Editorial Comment to “Management of apalutamide-induced rash with focus on early peaks”

Apalutamide is one of the androgen receptor signaling inhibitor (ARSi) agents, and often prescribed for the patients diagnosed as high-risk prostate cancer or castration-resistant prostate cancer with androgen deprivation therapy (ADT). Urologists often see patients who develop skin rash during the apalutamide treatment.
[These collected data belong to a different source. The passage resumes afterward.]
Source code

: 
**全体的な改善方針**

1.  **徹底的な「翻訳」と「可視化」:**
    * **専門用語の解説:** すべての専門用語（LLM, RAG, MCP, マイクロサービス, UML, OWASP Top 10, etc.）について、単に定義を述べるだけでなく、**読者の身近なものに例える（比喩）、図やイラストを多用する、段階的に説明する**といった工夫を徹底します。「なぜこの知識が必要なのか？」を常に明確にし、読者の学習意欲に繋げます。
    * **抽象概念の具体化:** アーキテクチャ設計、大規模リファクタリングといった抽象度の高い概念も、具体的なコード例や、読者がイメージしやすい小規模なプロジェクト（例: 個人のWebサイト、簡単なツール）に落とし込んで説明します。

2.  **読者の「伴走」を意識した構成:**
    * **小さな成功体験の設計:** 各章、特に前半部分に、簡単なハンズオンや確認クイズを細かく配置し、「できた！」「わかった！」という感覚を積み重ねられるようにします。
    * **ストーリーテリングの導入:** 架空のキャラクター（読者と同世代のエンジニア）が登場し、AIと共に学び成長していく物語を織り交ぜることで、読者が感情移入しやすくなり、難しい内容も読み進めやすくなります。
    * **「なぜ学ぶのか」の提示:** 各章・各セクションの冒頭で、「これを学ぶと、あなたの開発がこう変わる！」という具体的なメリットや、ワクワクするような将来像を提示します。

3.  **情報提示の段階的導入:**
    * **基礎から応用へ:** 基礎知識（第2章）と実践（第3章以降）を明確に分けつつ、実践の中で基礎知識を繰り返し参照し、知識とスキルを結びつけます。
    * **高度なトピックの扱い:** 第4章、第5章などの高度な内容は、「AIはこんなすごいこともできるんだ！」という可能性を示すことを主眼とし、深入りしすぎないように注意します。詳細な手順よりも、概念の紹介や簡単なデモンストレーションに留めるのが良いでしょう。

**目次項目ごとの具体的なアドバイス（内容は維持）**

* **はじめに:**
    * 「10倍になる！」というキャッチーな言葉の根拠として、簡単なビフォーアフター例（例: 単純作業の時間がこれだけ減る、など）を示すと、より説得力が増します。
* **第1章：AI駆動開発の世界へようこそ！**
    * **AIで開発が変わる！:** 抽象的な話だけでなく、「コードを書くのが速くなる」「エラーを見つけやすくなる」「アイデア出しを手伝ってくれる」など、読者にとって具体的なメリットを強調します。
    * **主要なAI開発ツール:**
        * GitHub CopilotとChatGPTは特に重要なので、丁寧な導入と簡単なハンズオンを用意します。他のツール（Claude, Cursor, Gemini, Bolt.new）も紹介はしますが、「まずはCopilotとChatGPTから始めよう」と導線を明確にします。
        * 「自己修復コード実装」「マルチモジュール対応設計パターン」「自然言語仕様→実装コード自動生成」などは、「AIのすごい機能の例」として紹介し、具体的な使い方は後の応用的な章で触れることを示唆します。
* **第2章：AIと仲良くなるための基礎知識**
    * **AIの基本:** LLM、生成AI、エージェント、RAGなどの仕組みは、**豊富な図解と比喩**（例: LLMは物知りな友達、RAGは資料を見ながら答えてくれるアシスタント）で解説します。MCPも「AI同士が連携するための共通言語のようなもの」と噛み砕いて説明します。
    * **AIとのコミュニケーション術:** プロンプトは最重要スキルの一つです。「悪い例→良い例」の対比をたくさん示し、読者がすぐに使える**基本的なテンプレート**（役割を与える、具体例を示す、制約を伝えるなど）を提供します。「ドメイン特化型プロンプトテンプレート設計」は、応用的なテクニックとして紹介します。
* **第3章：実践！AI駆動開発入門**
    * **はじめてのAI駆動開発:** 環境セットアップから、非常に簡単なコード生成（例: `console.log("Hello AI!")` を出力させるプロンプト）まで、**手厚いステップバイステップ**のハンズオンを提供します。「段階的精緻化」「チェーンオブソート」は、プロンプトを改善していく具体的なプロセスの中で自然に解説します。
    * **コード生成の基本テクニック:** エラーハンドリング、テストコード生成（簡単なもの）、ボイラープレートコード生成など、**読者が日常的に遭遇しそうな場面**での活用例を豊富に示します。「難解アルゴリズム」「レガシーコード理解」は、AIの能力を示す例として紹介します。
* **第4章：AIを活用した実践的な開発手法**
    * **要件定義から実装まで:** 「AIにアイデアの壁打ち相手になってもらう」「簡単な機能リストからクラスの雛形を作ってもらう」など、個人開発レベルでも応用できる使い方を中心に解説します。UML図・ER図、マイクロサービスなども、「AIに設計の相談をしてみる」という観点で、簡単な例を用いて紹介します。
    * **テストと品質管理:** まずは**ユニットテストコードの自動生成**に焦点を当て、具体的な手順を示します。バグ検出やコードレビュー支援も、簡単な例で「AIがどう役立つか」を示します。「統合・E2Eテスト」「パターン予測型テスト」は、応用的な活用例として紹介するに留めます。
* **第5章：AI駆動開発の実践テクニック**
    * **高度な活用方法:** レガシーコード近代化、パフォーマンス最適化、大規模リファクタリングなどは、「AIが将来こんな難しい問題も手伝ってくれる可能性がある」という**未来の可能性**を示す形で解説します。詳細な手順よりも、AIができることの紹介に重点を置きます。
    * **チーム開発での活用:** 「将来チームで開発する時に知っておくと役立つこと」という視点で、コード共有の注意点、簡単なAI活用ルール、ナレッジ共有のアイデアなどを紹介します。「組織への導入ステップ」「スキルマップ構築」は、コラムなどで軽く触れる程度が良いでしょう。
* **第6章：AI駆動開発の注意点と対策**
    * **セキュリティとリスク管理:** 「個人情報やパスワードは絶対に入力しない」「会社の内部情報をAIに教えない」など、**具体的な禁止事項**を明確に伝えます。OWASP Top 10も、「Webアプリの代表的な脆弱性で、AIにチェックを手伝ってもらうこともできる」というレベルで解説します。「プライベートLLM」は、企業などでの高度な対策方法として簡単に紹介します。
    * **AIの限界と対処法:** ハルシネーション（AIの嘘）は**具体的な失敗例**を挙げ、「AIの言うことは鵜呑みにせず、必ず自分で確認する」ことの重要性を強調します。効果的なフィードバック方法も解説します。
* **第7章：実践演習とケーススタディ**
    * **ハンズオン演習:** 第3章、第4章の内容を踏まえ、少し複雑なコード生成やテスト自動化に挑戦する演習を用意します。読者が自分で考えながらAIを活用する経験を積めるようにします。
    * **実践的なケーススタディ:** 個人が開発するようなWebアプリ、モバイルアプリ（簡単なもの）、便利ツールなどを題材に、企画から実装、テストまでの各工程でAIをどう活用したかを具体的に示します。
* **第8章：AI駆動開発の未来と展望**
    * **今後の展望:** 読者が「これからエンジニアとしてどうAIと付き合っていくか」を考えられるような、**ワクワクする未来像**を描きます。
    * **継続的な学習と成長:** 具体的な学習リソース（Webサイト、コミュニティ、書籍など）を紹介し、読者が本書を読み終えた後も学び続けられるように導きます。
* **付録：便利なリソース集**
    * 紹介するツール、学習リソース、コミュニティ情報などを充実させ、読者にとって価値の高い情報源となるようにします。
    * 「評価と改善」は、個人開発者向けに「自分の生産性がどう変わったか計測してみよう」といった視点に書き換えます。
Incidences of skin rash were frequent in a phase 3 study, with 23.8–29.2% of patients, and was distinctly high in Japanese patients, with rates of 32.3–53.6%.¹ Alexander Pan et al. reported apalutamide-related dermatologic adverse events (dAEs) are frequent and can be managed with topical ± oral steroids.² With expanded approval of apalutamide, dAE identification and management are essential.² Alison et al. recently stated the importance of preventing skin problems and managing them at the earliest state.³ They developed practical guidance for the management of apalutamide-related dAEs by grade.³ The early identification of rash and subsequent intervention resulted in quicker resolution and continuation of the cancer treatment.³

The present study by Hashimoto et al. was performed to determine the effect of early interventional protocol (EIP) developed by them on the continuation of apalutamide treatment.¹ In this EIP, a moisturizing lotion, oral antihistamines, fexofenadine 60 mg twice daily, and topical corticosteroid, clobetasol propionate ointment were prescribed at the start of apalutamide treatment.¹ Then, patients started to use the medicine when rashes appeared by their own assessment with a reduced dose of apalutamide. Patients were also explained to capture a photograph of the rash and contact the clinic. In case, patients had fever, pain, or rashes with erosions or blisters, they were instructed to discontinue the apalutamide and consult a dermatologist.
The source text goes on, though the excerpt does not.